----- INFORMATION

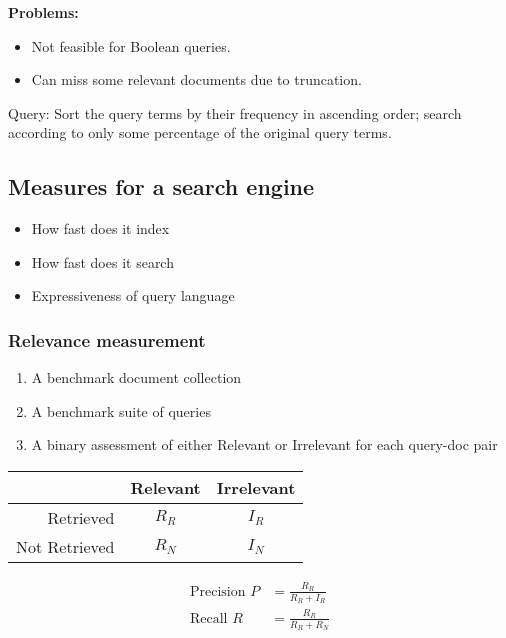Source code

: \textbf{Problems:}
\begin{itemize}
    \item Not feasible for Boolean queries. 
    \item Can miss some relevant documents due to truncation. 
\end{itemize}

Query: Sort the query terms by their frequency in ascending order; search according to only some percentage of the original query terms. 

\subsection{Measures for a search engine}
\begin{itemize}
    \item How fast does it index
    \item How fast does it search
    \item Expressiveness of query language
\end{itemize}

\subsubsection{Relevance measurement}
\begin{enumerate}
    \item A benchmark document collection
    \item A benchmark suite of queries
    \item A binary assessment of either Relevant or Irrelevant for each query-doc pair   
\end{enumerate}
\begin{table}[H]
    \centering
    \begin{tabular}[c]{|r|c|c|}\hline
        & Relevant & Irrelevant\\ \hline
        Retrieved & $R_R$ & $I_R$\\ \hline
        Not Retrieved & $R_N$ & $I_N$ \\  \hline
    \end{tabular}
\end{table}
\begin{align*}
    \text{Precision }P&=\frac{R_R}{R_R+I_R}\\
    \text{Recall }R&=\frac{R_R}{R_R+R_N}
\end{align*}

----------

Copy every line where the word "benchmark" is present in the entries above.

    \item A benchmark document collection
    \item A benchmark suite of queries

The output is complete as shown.